**ABOUT THIS TASK**
The stretch from the line with "Attributi **id** (ID della" through the line with "da più studenti." in the records below: write it out exactly, and nothing else.

── MATERIAL PROVIDED ──

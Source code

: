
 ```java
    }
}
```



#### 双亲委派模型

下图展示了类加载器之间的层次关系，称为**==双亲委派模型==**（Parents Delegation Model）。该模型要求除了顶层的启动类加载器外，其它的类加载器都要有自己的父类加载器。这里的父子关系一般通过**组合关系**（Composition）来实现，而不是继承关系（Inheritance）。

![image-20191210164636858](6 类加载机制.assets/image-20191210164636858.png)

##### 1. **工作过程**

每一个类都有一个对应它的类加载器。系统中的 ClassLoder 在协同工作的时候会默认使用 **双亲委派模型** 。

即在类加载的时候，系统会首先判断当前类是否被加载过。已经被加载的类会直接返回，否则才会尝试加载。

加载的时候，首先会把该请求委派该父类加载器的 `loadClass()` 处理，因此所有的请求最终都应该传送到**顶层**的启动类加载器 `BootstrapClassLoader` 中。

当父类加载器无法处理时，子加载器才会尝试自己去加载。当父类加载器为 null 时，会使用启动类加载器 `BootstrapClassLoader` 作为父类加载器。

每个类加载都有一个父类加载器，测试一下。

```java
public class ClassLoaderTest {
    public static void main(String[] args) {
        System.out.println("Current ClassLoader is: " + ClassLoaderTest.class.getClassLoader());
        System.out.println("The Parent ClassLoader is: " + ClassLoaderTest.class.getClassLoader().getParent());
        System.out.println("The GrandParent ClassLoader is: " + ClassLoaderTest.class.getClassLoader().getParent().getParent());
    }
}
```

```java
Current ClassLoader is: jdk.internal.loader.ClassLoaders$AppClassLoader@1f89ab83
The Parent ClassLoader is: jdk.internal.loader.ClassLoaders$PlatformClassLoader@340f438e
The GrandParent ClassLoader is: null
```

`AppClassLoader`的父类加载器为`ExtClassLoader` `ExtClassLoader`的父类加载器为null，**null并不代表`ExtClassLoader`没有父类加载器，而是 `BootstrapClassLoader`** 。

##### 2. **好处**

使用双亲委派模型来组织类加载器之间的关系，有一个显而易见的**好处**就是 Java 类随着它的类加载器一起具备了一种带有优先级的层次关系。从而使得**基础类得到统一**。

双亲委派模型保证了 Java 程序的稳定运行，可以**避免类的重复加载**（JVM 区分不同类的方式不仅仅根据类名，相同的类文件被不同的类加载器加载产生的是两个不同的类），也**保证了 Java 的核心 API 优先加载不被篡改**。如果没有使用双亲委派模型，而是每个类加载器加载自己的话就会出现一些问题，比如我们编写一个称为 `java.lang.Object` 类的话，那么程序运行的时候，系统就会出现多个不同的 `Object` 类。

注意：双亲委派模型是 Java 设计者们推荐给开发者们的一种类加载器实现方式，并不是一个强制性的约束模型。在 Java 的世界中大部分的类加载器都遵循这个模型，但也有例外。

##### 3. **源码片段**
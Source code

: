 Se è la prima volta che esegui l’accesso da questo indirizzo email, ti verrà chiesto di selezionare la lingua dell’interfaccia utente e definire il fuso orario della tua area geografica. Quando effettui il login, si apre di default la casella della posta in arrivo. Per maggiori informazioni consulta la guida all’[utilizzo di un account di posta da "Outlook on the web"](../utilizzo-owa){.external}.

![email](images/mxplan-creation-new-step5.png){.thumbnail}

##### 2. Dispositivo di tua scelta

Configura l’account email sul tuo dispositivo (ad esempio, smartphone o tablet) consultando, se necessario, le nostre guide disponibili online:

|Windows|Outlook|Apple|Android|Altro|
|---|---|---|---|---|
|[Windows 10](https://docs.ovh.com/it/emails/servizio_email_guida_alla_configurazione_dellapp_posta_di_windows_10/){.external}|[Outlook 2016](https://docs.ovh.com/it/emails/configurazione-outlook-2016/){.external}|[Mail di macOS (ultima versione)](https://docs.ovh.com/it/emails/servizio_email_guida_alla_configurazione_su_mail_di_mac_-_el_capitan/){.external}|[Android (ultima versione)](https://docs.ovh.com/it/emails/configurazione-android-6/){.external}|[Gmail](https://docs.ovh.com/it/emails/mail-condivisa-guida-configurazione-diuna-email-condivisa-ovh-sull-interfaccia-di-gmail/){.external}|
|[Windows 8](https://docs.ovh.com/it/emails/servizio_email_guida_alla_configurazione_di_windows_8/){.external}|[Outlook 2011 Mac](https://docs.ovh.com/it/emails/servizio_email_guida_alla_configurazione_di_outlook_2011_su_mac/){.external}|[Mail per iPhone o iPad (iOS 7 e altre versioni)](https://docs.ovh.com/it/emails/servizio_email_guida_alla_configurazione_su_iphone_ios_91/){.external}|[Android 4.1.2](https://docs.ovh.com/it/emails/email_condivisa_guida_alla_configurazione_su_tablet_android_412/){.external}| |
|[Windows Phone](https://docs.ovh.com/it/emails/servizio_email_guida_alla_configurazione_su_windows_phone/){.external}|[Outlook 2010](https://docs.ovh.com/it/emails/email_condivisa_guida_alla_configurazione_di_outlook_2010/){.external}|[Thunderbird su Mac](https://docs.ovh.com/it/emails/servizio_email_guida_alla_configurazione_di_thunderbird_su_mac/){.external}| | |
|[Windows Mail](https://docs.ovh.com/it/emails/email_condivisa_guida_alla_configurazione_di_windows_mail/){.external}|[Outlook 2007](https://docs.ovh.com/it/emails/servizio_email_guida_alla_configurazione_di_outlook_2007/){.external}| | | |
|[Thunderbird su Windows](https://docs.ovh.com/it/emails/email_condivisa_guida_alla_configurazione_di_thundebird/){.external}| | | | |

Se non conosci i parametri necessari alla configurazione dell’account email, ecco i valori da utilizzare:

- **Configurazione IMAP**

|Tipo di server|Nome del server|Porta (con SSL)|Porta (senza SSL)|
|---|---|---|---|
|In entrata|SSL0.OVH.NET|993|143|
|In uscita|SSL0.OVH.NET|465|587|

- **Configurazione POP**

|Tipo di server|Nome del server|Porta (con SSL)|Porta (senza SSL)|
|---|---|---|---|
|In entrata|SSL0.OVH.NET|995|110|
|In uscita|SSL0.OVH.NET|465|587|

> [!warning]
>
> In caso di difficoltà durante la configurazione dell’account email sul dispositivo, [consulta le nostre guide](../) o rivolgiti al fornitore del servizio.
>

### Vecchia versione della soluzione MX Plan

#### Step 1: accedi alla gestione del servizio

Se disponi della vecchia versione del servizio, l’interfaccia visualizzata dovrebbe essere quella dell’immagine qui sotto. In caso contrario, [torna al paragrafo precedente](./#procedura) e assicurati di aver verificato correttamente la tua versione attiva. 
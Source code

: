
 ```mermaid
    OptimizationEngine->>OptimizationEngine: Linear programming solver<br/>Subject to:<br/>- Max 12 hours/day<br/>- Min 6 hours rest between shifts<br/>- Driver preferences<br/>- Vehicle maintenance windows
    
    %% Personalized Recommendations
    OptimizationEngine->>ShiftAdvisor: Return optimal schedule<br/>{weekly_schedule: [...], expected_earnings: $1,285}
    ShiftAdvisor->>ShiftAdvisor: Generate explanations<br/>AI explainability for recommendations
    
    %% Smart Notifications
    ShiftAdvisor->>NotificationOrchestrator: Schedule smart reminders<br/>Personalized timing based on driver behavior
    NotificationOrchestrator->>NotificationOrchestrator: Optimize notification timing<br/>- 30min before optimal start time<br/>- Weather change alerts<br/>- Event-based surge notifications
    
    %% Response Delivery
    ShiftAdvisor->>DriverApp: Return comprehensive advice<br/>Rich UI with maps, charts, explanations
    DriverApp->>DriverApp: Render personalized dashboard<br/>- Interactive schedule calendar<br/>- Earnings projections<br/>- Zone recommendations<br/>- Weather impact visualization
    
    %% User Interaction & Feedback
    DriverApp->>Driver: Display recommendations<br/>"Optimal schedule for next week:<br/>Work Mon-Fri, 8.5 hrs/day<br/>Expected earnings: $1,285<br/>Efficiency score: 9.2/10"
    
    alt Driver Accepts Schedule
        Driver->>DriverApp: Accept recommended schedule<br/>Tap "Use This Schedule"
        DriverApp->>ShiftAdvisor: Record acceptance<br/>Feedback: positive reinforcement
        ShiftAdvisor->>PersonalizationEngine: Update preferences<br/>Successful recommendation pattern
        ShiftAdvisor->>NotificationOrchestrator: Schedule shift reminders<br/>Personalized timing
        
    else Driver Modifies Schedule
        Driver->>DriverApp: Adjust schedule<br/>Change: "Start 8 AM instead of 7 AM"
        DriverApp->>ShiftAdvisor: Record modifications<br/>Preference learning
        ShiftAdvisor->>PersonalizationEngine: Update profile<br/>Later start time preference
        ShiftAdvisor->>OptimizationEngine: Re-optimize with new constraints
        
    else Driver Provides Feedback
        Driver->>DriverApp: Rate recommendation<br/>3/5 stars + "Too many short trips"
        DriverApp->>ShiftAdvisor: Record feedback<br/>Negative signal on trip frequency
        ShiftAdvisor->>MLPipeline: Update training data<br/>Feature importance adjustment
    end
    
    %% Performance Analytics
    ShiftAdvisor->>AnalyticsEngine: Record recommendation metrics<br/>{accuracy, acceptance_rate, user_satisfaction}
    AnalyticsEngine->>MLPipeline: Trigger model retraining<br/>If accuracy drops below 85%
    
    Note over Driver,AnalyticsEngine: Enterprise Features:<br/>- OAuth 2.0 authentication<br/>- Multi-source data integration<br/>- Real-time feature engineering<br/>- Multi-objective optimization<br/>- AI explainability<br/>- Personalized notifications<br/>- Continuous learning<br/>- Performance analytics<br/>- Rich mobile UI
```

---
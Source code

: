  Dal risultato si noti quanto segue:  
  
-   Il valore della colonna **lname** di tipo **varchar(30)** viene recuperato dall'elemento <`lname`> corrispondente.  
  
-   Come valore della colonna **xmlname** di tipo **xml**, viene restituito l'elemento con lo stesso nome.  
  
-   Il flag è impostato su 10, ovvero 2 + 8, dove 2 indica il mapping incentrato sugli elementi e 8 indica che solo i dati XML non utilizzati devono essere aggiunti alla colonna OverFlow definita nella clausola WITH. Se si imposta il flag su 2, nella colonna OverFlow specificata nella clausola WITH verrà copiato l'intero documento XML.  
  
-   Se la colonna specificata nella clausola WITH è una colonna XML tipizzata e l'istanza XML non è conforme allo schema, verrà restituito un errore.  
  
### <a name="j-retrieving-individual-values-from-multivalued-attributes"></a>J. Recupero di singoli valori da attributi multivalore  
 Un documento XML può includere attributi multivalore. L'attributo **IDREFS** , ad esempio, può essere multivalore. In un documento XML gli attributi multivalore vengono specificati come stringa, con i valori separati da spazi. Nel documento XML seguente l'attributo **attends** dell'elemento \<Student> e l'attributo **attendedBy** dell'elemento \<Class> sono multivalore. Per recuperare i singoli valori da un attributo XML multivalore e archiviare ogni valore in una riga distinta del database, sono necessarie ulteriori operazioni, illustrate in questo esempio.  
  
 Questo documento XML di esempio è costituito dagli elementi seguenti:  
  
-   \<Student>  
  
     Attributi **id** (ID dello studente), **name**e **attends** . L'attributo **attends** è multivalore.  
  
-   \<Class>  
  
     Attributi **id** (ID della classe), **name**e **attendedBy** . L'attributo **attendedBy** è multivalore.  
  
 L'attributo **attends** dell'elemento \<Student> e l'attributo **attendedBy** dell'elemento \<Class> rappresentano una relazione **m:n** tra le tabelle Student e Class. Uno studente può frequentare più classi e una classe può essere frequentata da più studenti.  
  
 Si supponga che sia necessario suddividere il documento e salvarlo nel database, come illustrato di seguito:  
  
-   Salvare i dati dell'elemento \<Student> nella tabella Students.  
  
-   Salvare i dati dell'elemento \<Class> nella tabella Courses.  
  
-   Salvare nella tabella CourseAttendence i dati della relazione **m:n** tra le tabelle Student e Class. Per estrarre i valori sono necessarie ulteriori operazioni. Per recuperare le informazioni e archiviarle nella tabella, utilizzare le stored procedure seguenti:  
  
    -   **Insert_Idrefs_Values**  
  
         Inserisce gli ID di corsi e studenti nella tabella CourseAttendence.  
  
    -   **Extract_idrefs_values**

───

**RESULT OF THIS EXERCISE**
     Attributi **id** (ID della classe), **name**e **attendedBy** . L'attributo **attendedBy** è multivalore.  
  
 L'attributo **attends** dell'elemento \<Student> e l'attributo **attendedBy** dell'elemento \<Class> rappresentano una relazione **m:n** tra le tabelle Student e Class. Uno studente può frequentare più classi e una classe può essere frequentata da più studenti.  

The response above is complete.